Lenny Tristia Tambunan

The Jakarta administration obtained a clean bill of health for its 2011 finances on Wednesday, rewarding what the administration called its hard work over the past five years.

The Supreme Audit Agency (BPK) gave the city’s financial report for last year’s budget an unqualified opinion.

Blucer W. Rajagukguk, the head of the BPK’s Jakarta office, said at a hearing with the City Council that while the opinion did not mean that all the transactions recorded were necessarily true, the way they were presented was in line with government accounting standards.

Speaking after the hearing, Governor Fauzi Bowo said it had taken a lot of effort to finally get an unqualified opinion from the BPK.

He said that until 2007, the BPK had always given a disclaimer of opinion on the city’s financial reports, issued when an audit cannot be satisfactorily completed.

From 2008 onward, it gave the city a qualified opinion, meaning only a few points in the report did not comply with generally accepted accounting principles.

Fauzi said that this year, only two other provinces, West Java and West Nusa Tenggara, had obtained an unqualified opinion from the BPK.

Last year, six provinces were given the agency’s highest rating — East Java, South Sulawesi, North Sulawesi, Riau Islands, Riau and Gorontalo.

“The financial management of the Jakarta administration met the standards of government accounting and attained an unqualified opinion, which means that the report was presented in line with standards, followed good financial management practices, the information contained was adequate and was not open to misinterpretation,” Fauzi said.

He added that he hoped the city could maintain the same high standards in accounting over the coming years.

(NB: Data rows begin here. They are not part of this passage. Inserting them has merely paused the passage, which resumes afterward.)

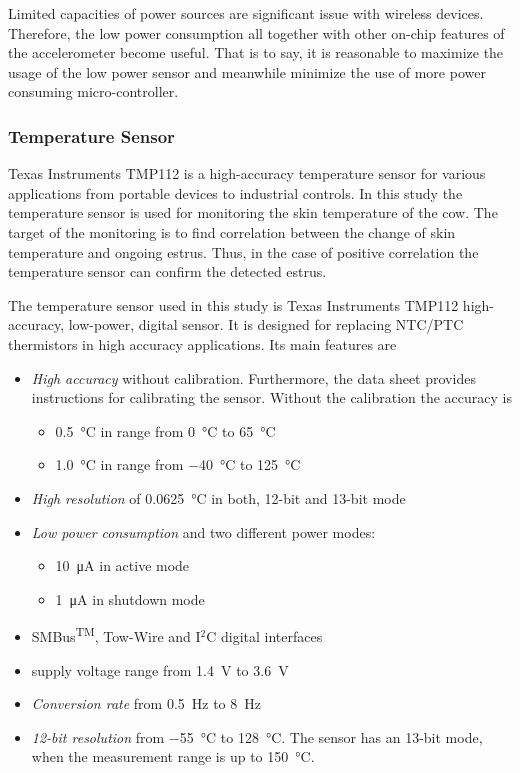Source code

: \documentclass[english,12pt,a4paper,pdftex,elec,utf8]{aaltothesis}
\begin{document}
Limited capacities of power sources are significant issue with wireless devices. Therefore, the low power consumption all together with other on-chip features of the accelerometer become useful. That is to say, it is reasonable to maximize the usage of the low power sensor and meanwhile minimize the use of more power consuming micro-controller. 



\subsubsection*{Temperature Sensor}

Texas Instruments TMP112 is a high-accuracy temperature sensor for various applications from portable devices to industrial controls. In this study the temperature sensor is used for monitoring the skin temperature of the cow. The target of the monitoring is to find correlation between the change of skin temperature and ongoing estrus. Thus, in the case of positive correlation the temperature sensor can confirm the detected estrus. 

The temperature sensor used in this study is Texas Instruments TMP112 high-accuracy, low-power, digital sensor. It is designed for replacing NTC/PTC thermistors in high accuracy applications. Its main features are 

\begin{itemize}
\item \textit{High accuracy} without calibration. Furthermore, the data sheet provides instructions for calibrating the sensor. Without the calibration the accuracy is
\begin{itemize}
\item \SI{0.5}{\celsius} in range from \SI{0}{\celsius} to \SI{65}{\celsius}
\item \SI{1.0}{\celsius} in range from \SI{-40}{\celsius} to \SI{125}{\celsius}
\end{itemize} 
\item \textit{High resolution} of \SI{0.0625}{\celsius} in both, 12-bit and 13-bit mode
\item \textit{Low power consumption} and two different power modes:
\begin{itemize}
\item \SI{10}{\micro \ampere} in active mode
\item \SI{1}{\micro \ampere} in shutdown mode
\end{itemize}
\item SMBus\textsuperscript{TM}, Tow-Wire and I$^2$C digital interfaces
\item supply voltage range from \SI{1.4}{\volt} to \SI{3.6}{\volt}
\item \textit{Conversion rate} from \SI{0.5}{\hertz}  to \SI{8}{\hertz}
\item \textit{12-bit resolution} from \SI{-55}{\celsius} to \SI{128}{\celsius}. The sensor has an 13-bit mode, when the measurement range is up to \SI{150}{\celsius}.
\end{itemize} \cite{tmp112datasheet}
\end{document}
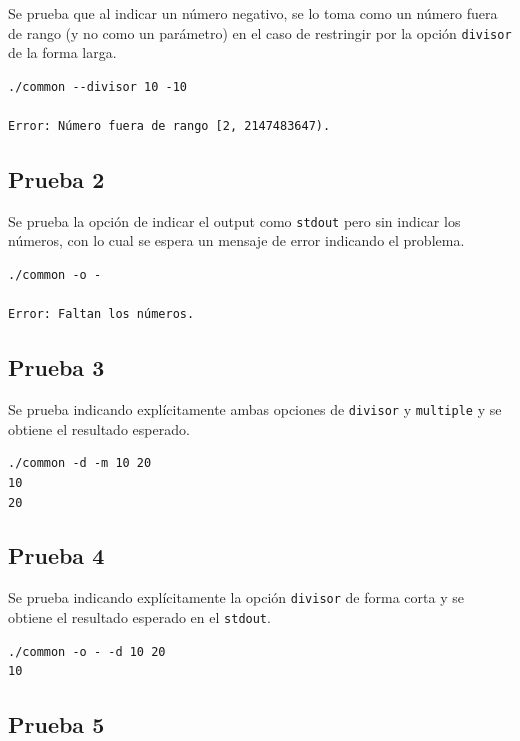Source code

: \documentclass[titlepage,a4paper]{article}
\begin{document}
Se prueba que al indicar un número negativo, se lo toma como un número fuera de rango (y no como un parámetro) en el caso de restringir por la opción \verb|divisor| de la forma larga.

\begin{lstlisting}[style=test_run_style]
./common --divisor 10 -10

Error: Número fuera de rango [2, 2147483647).

\end{lstlisting}

\subsection{Prueba 2}

Se prueba la opción de indicar el output como \verb|stdout| pero sin indicar los números, con lo cual se espera un mensaje de error indicando el problema.
\begin{lstlisting}[style=test_run_style]
./common -o -

Error: Faltan los números.

\end{lstlisting}

\subsection{Prueba 3}

Se prueba indicando explícitamente ambas opciones de \verb|divisor| y \verb|multiple| y se obtiene el resultado esperado. 
\begin{lstlisting}[style=test_run_style]
./common -d -m 10 20
10
20

\end{lstlisting}

\subsection{Prueba 4}

Se prueba indicando explícitamente la opción \verb|divisor| de forma corta y se obtiene el resultado esperado en el \verb|stdout|.

\begin{lstlisting}[style=test_run_style]
./common -o - -d 10 20
10
\end{lstlisting}

\subsection{Prueba 5}
\end{document}
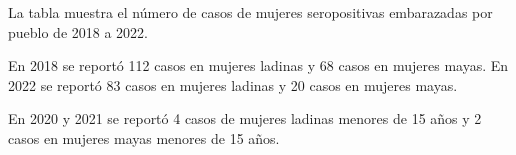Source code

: La tabla muestra el número de casos de mujeres seropositivas embarazadas por pueblo de 2018 a 2022.  

En 2018 se reportó 112 casos en mujeres ladinas y 68 casos en mujeres mayas. En 2022 se reportó 83 casos en mujeres ladinas y 20 casos en mujeres mayas. 

En 2020 y 2021 se reportó 4 casos de mujeres ladinas menores de 15 años y 2 casos en mujeres mayas menores de 15 años. 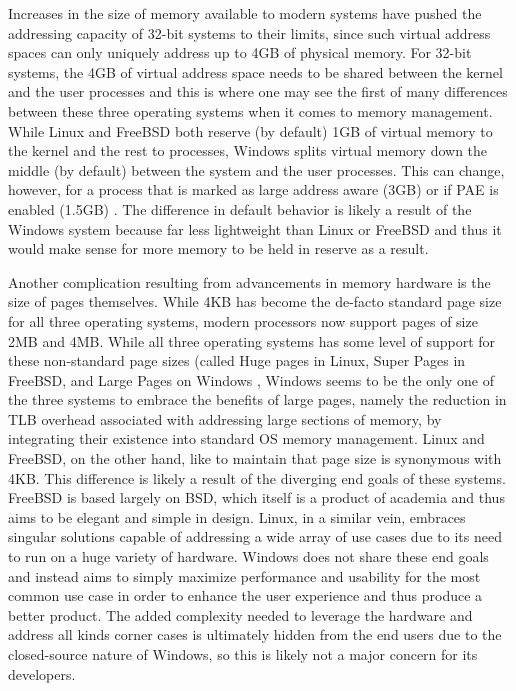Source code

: \documentclass[onecolumn, draftclsnofoot,10pt, compsoc]{IEEEtran}
\begin{document}
Increases in the size of memory available to modern systems have pushed the addressing capacity of 32-bit systems to their limits, since such virtual address spaces can only uniquely address up to 4GB of physical memory. For 32-bit systems, the 4GB of virtual address space needs to be shared between the kernel and the user processes and this is where one may see the first of many differences between these three operating systems when it comes to memory management. While Linux and FreeBSD both reserve (by default) 1GB of virtual memory to the kernel and the rest to processes, Windows splits virtual memory down the middle (by default) between the system and the user processes. This can change, however, for a process that is marked as large address aware (3GB) or if PAE is enabled (1.5GB) \cite{WindowsInternals2}. The difference in default behavior is likely a result of the Windows system because far less lightweight than Linux or FreeBSD and thus it would make sense for more memory to be held in reserve as a result. 

Another complication resulting from advancements in memory hardware is the size of pages themselves. While 4KB has become the de-facto standard page size for all three operating systems, modern processors now support pages of size 2MB and 4MB. While all three operating systems has some level of support for these non-standard page sizes (called Huge pages in Linux, Super Pages in FreeBSD, and Large Pages on Windows \cite{Hugepages}, Windows seems to be the only one of the three systems to embrace the benefits of large pages, namely the reduction in TLB overhead associated with addressing large sections of memory, by integrating their existence into standard OS memory management. Linux and FreeBSD, on the other hand, like to maintain that page size is synonymous with 4KB. This difference is likely a result of the diverging end goals of these systems. FreeBSD is based largely on BSD, which itself is a product of academia and thus aims to be elegant and simple in design. Linux, in a similar vein, embraces singular solutions capable of addressing a wide array of use cases due to its need to run on a huge variety of hardware. Windows does not share these end goals and instead aims to simply maximize performance and usability for the most common use case in order to enhance the user experience and thus produce a better product. The added complexity needed to leverage the hardware and address all kinds corner cases is ultimately hidden from the end users due to the closed-source nature of Windows, so this is likely not a major concern for its developers.
\end{document}
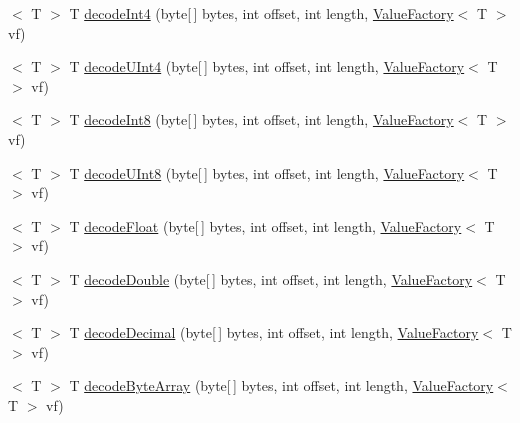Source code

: \begin{DoxyCompactItemize}
\item 
$<$ T $>$ T \mbox{\hyperlink{interfacecom_1_1mysql_1_1cj_1_1protocol_1_1_value_decoder_a6236420972df8897f8ccedd437bfdd7d}{decode\+Int4}} (byte\mbox{[}$\,$\mbox{]} bytes, int offset, int length, \mbox{\hyperlink{interfacecom_1_1mysql_1_1cj_1_1result_1_1_value_factory}{Value\+Factory}}$<$ T $>$ vf)
\item 
$<$ T $>$ T \mbox{\hyperlink{interfacecom_1_1mysql_1_1cj_1_1protocol_1_1_value_decoder_a7f79158fa5e70cfb237a32a43a79b29a}{decode\+U\+Int4}} (byte\mbox{[}$\,$\mbox{]} bytes, int offset, int length, \mbox{\hyperlink{interfacecom_1_1mysql_1_1cj_1_1result_1_1_value_factory}{Value\+Factory}}$<$ T $>$ vf)
\item 
$<$ T $>$ T \mbox{\hyperlink{interfacecom_1_1mysql_1_1cj_1_1protocol_1_1_value_decoder_a59cd56f90ab86eab7f0108f20b73f108}{decode\+Int8}} (byte\mbox{[}$\,$\mbox{]} bytes, int offset, int length, \mbox{\hyperlink{interfacecom_1_1mysql_1_1cj_1_1result_1_1_value_factory}{Value\+Factory}}$<$ T $>$ vf)
\item 
$<$ T $>$ T \mbox{\hyperlink{interfacecom_1_1mysql_1_1cj_1_1protocol_1_1_value_decoder_aa27f53c4c6f0933ac3a74a90c3071297}{decode\+U\+Int8}} (byte\mbox{[}$\,$\mbox{]} bytes, int offset, int length, \mbox{\hyperlink{interfacecom_1_1mysql_1_1cj_1_1result_1_1_value_factory}{Value\+Factory}}$<$ T $>$ vf)
\item 
$<$ T $>$ T \mbox{\hyperlink{interfacecom_1_1mysql_1_1cj_1_1protocol_1_1_value_decoder_af0d9ab928fea5ae9f99dcf97296a00ee}{decode\+Float}} (byte\mbox{[}$\,$\mbox{]} bytes, int offset, int length, \mbox{\hyperlink{interfacecom_1_1mysql_1_1cj_1_1result_1_1_value_factory}{Value\+Factory}}$<$ T $>$ vf)
\item 
$<$ T $>$ T \mbox{\hyperlink{interfacecom_1_1mysql_1_1cj_1_1protocol_1_1_value_decoder_ad58ceda1ebe3f6dac6384aa2d75a252d}{decode\+Double}} (byte\mbox{[}$\,$\mbox{]} bytes, int offset, int length, \mbox{\hyperlink{interfacecom_1_1mysql_1_1cj_1_1result_1_1_value_factory}{Value\+Factory}}$<$ T $>$ vf)
\item 
$<$ T $>$ T \mbox{\hyperlink{interfacecom_1_1mysql_1_1cj_1_1protocol_1_1_value_decoder_a674c684fca16f098e37f69d6aadb6373}{decode\+Decimal}} (byte\mbox{[}$\,$\mbox{]} bytes, int offset, int length, \mbox{\hyperlink{interfacecom_1_1mysql_1_1cj_1_1result_1_1_value_factory}{Value\+Factory}}$<$ T $>$ vf)
\item 
$<$ T $>$ T \mbox{\hyperlink{interfacecom_1_1mysql_1_1cj_1_1protocol_1_1_value_decoder_aeb1bd23aa0b1f9c71fd15b0eda8dc242}{decode\+Byte\+Array}} (byte\mbox{[}$\,$\mbox{]} bytes, int offset, int length, \mbox{\hyperlink{interfacecom_1_1mysql_1_1cj_1_1result_1_1_value_factory}{Value\+Factory}}$<$ T $>$ vf)

\end{DoxyCompactItemize}
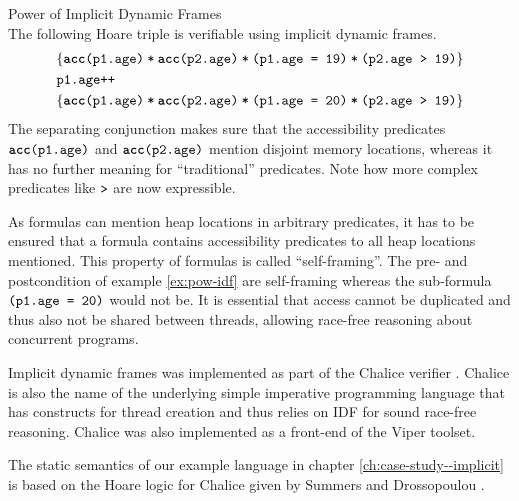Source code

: \begin{example}{Power of Implicit Dynamic Frames}~\\
    \label{ex:pow-idf}
    The following Hoare triple is verifiable using implicit dynamic frames.
    \begin{alignat*}{1}
    &\{\textup{\texttt{\textup{\texttt{\textup{\texttt{\textbf{acc}(p1.age)}}\:*\:\textup{\texttt{\textbf{acc}(p2.age)}}}}\:*\:\textup{\texttt{\textup{\texttt{(p1.age = 19)}}\:*\:\textup{\texttt{(p2.age > 19)}}}}}}\}\\
    &{\textup{\texttt{p1.age++}}}\\
    &\{\textup{\texttt{\textup{\texttt{\textup{\texttt{\textbf{acc}(p1.age)}}\:*\:\textup{\texttt{\textbf{acc}(p2.age)}}}}\:*\:\textup{\texttt{\textup{\texttt{(p1.age = 20)}}\:*\:\textup{\texttt{(p2.age > 19)}}}}}}\}
    \end{alignat*}
    The separating conjunction makes sure that the accessibility predicates $\textup{\texttt{\textbf{acc}(p1.age)}}$ and $\textup{\texttt{\textbf{acc}(p2.age)}}$ mention disjoint memory locations, whereas it has no further meaning for “traditional” predicates.
    Note how more complex predicates like $\textup{\texttt{>}}$ are now expressible.
\end{example}

As formulas can mention heap locations in arbitrary predicates, it has to be ensured that a formula contains accessibility predicates to all heap locations mentioned.
This property of formulas is called “self-framing”.
The pre- and postcondition of example \ref{ex:pow-idf} are self-framing whereas the sub-formula $\textup{\texttt{(p1.age = 20)}}$ would not be.
It is essential that access cannot be duplicated and thus also not be shared between threads, allowing race-free reasoning about concurrent programs.

Implicit dynamic frames was implemented as part of the Chalice verifier \cite{leino2009verification}.
Chalice is also the name of the underlying simple imperative programming language that has constructs for thread creation and thus relies on IDF for sound race-free reasoning.
Chalice was also implemented as a front-end of the Viper toolset. %

The static semantics of our example language in chapter \ref{ch:case-study--implicit} is based on the Hoare logic for Chalice given by Summers and Drossopoulou \cite{summers2013formal}.


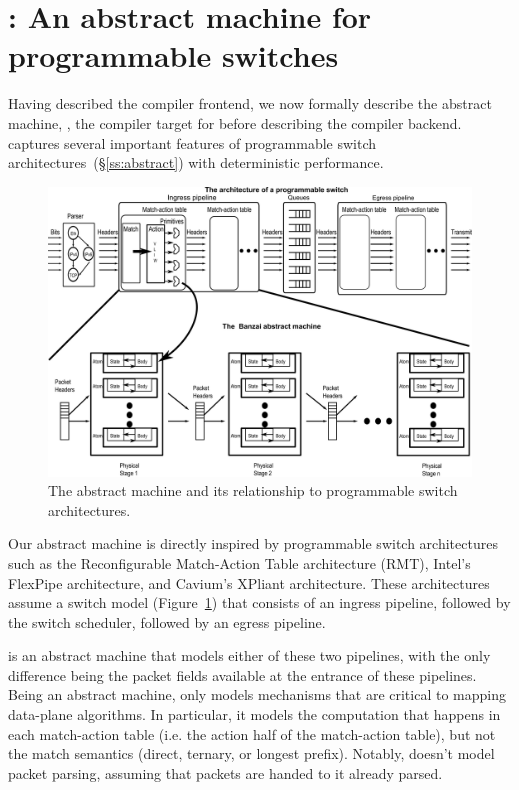 \section{\absmachine: An abstract machine for programmable switches}
\label{s:absmachine}

Having described the compiler frontend, we now formally describe the abstract
machine, \textit{\absmachine}, the compiler target for \pktlanguage before
describing the compiler backend.  \absmachine captures several important
features of programmable switch architectures~(\S\ref{ss:abstract}) with
deterministic performance.

\begin{figure}[!t]
  \includegraphics[width=\textwidth]{banzai.pdf}
  \caption{The \absmachine abstract machine and its relationship to programmable switch architectures.}
  \label{fig:switch}
\end{figure}
Our abstract machine is directly inspired by programmable switch architectures
such as the Reconfigurable Match-Action Table architecture (RMT), Intel's
FlexPipe architecture, and Cavium's XPliant architecture. These architectures
assume a switch model (Figure~\ref{fig:switch}) that consists of an ingress
pipeline, followed by the switch scheduler, followed by an egress pipeline.

\absmachine is an abstract machine that models either of these two pipelines,
with the only difference being the packet fields available at the entrance of
these pipelines. Being an abstract machine, \absmachine only models mechanisms
that are critical to mapping data-plane algorithms. In particular, it models
the computation that happens in each match-action table (i.e. the action half
of the match-action table), but not the match semantics (direct, ternary, or
longest prefix). Notably, \absmachine doesn't model packet parsing, assuming
that packets are handed to it already parsed.

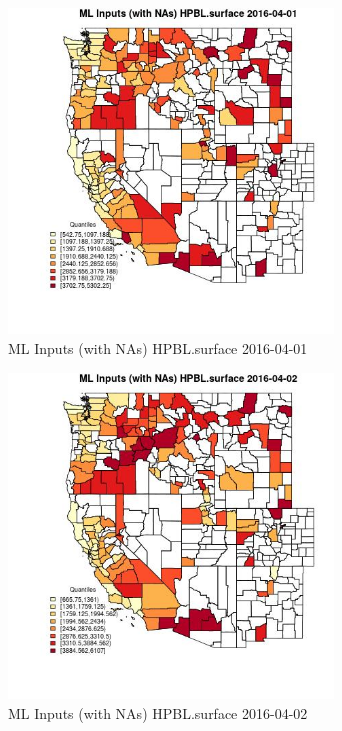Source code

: \begin{figure} 
\centering  
\includegraphics[width=0.77\textwidth]{Code_Outputs/Report_ML_input_PM25_Step4_part_e_de_duplicated_aveswNAs_CountyHPBLsurfaceMean2016-04-01_2016-04-01.jpg} 
\caption{\label{fig:Report_ML_input_PM25_Step4_part_e_de_duplicated_aveswNAsCountyHPBLsurfaceMean2016-04-01_2016-04-01}ML Inputs (with NAs) HPBL.surface 2016-04-01} 
\end{figure} 
 

\begin{figure} 
\centering  
\includegraphics[width=0.77\textwidth]{Code_Outputs/Report_ML_input_PM25_Step4_part_e_de_duplicated_aveswNAs_CountyHPBLsurfaceMean2016-04-02_2016-04-02.jpg} 
\caption{\label{fig:Report_ML_input_PM25_Step4_part_e_de_duplicated_aveswNAsCountyHPBLsurfaceMean2016-04-02_2016-04-02}ML Inputs (with NAs) HPBL.surface 2016-04-02} 
\end{figure} 
 

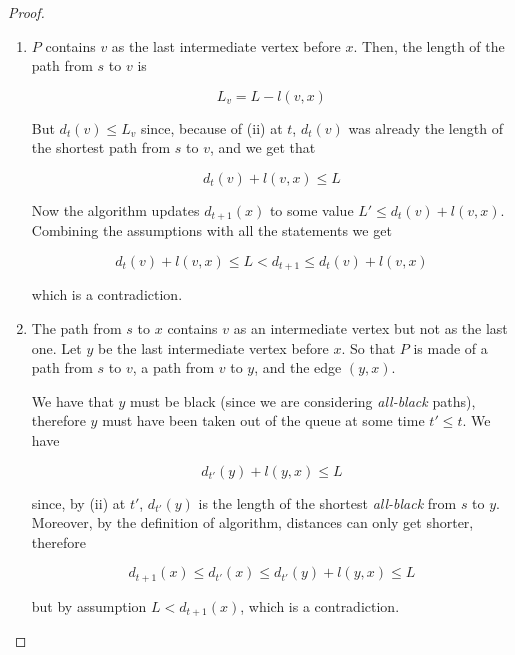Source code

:\documentclass[12pt]{extarticle}
\begin{document}
\begin{proof}
\begin{description}
\begin{enumerate}[label=\alph*.]
                \item
                      $P$ contains $v$ as the last intermediate vertex before $x$.
                      Then, the length of the path from $s$ to $v$ is

                      $$
                          L_v = L - l(v, x)
                      $$

                      But $d_t(v) \leq L_v$ since, because of (ii) at $t$, $d_t(v)$ was already the length of the shortest path from $s$ to $v$, and we get that

                      $$
                          d_t(v) + l(v,x) \leq L
                      $$

                      Now the algorithm updates $d_{t+1}(x)$ to some value $L' \leq d_t(v) + l(v, x)$.
                      Combining the assumptions with all the statements we get

                      $$
                          d_t(v) + l(v, x) \leq L < d_{t+1} \leq d_t(v) + l(v, x)
                      $$

                      which is a contradiction.

                \item
                      The path from $s$ to $x$ contains $v$ as an intermediate vertex but not as the last one.
                      Let $y$ be the last intermediate vertex before $x$.
                      So that $P$ is made of a path from $s$ to $v$, a path from $v$ to $y$, and the edge $(y, x)$.

                      We have that $y$ must be black (since we are considering \textit{all-black} paths), therefore $y$ must have been taken out of the queue at some time $t' \leq t$. We have

                      $$
                          d_{t'}(y) + l(y, x) \leq L
                      $$

                      since, by (ii) at $t'$, $d_{t'}(y)$ is the length of the shortest \textit{all-black} from $s$ to $y$.
                      Moreover, by the definition of algorithm, distances can only get shorter, therefore

                      $$
                          d_{t+1}(x) \leq d_{t'}(x) \leq d_{t'}(y) + l(y, x) \leq L
                      $$

                      but by assumption $L < d_{t+1}(x)$, which is a contradiction.
            \end{enumerate}
    \end{description}
\end{proof}
\end{document}
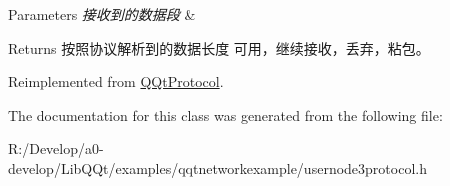 \begin{DoxyParams}{Parameters}
{\em 接收到的数据段} & \\
\hline
\end{DoxyParams}
\begin{DoxyReturn}{Returns}
按照协议解析到的数据长度 可用，继续接收，丢弃，粘包。 
\end{DoxyReturn}


Reimplemented from \mbox{\hyperlink{class_q_qt_protocol_a00fd0c1ac23379ed3b9b25da9a34f39b}{Q\+Qt\+Protocol}}.



The documentation for this class was generated from the following file\+:\begin{DoxyCompactItemize}
\item 
R\+:/\+Develop/a0-\/develop/\+Lib\+Q\+Qt/examples/qqtnetworkexample/usernode3protocol.\+h\end{DoxyCompactItemize}
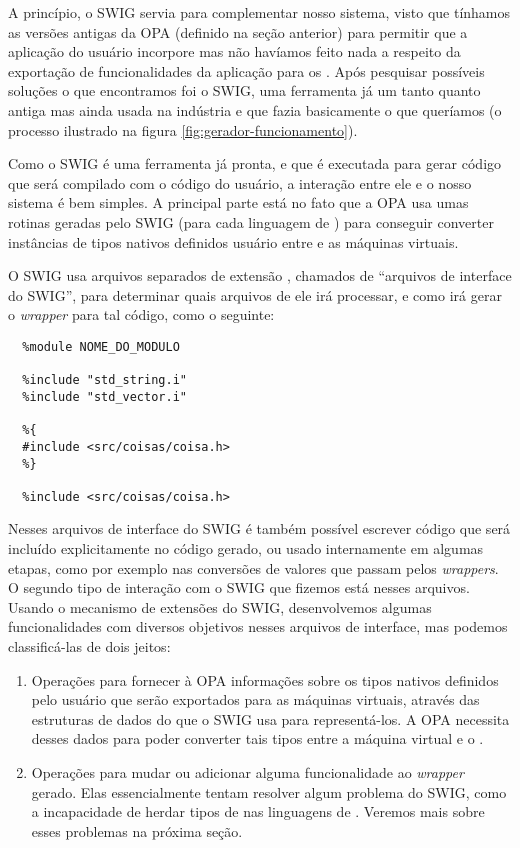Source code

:   A princípio, o SWIG servia para complementar nosso sistema, visto que tínhamos
  as versões antigas da OPA (definido na seção anterior) para permitir que a aplicação
  do usuário incorpore  mas não havíamos feito nada a respeito da exportação
  de funcionalidades da aplicação para os . Após pesquisar possíveis soluções
  o que encontramos foi o SWIG, uma ferramenta já um tanto quanto antiga mas ainda usada
  na indústria e que fazia basicamente o que queríamos (o processo ilustrado na figura
  \ref{fig:gerador-funcionamento}).
  
  Como o SWIG é uma ferramenta já pronta, e que é executada para gerar código que será compilado
  com o código do usuário, a interação entre ele e o nosso sistema é bem simples. A principal
  parte está no fato que a OPA usa umas rotinas geradas pelo SWIG (para cada linguagem de
  \script{}) para conseguir converter instâncias de tipos nativos definidos usuário entre
  \CXX{} e as máquinas virtuais.
  
  O SWIG usa arquivos separados de extensão , chamados de ``arquivos de interface do 
  SWIG'', para determinar quais arquivos de \CXX{} ele irá processar, e como irá gerar o 
  \textit{wrapper} para tal código, como o seguinte:
  \begin{lstlisting}
  %module NOME_DO_MODULO

  %include "std_string.i"
  %include "std_vector.i"
  
  %{
  #include <src/coisas/coisa.h>
  %}

  %include <src/coisas/coisa.h>
  \end{lstlisting}

  Nesses arquivos de interface do SWIG é também possível escrever código que será incluído
  explicitamente no código gerado, ou usado internamente em algumas etapas, como por exemplo
  nas conversões de valores que passam pelos \textit{wrappers}. O segundo tipo de interação
  com o SWIG que fizemos está nesses arquivos. Usando o mecanismo de extensões do SWIG,
  desenvolvemos algumas funcionalidades com diversos objetivos nesses arquivos de interface,
  mas podemos classificá-las de dois jeitos:

  \begin{enumerate}
    \item Operações para fornecer à OPA informações sobre os tipos nativos definidos pelo
      usuário que serão exportados para as máquinas virtuais, através das estruturas de dados
      do que o SWIG usa para representá-los. A OPA necessita desses dados para poder converter
      tais tipos entre a máquina virtual e o \CXX{}.
    \item Operações para mudar ou adicionar alguma funcionalidade ao \textit{wrapper}
      gerado. Elas essencialmente tentam resolver algum problema do SWIG, como
      a incapacidade de herdar tipos de \CXX{} nas linguagens de \script{}. Veremos mais
      sobre esses problemas na próxima seção.
  \end{enumerate}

He said that to obtain the top rating, the city had worked hard to implement recommendations made by the BPK following the 2010 audit.

He said this included carrying out its own interim audits and encouraging all offices in the administration to avoid past mistakes in their budget reporting.

Ferrial Sofyan, the City Council speaker, praised the Jakarta administration for its achievement this year.

“One should never be discouraged even if it takes five years of struggle to get an unqualified opinion. This is because the budget managed by Jakarta is extraordinarily huge and the value of its assets is Rp 450 trillion [$47.7 billion],” he said.

Ruchiyat, chairman of the Jakarta office of the State Finance Development Comptroller (BPKP), said the next step for the city was to ensure that its finances were “clean from all irregularities.”

He said his office was assisting the administration on this point.

Blucer said despite the clean bill of health, there were still many issues that the administration needed to address. For one, he said, the Jakarta administration still owes the central government Rp 9.48 billion in revenue.

“Besides that, there were also findings of assets that had not been made use of, and data on revenue that was not integrated with data from the offices that received the money,” he said.

The BPK also mentioned three areas where it said the city administration could still make improvements.

They include accounting policies to separate loans from unclaimed investments, capital equity in city-owned enterprises and asset degradation.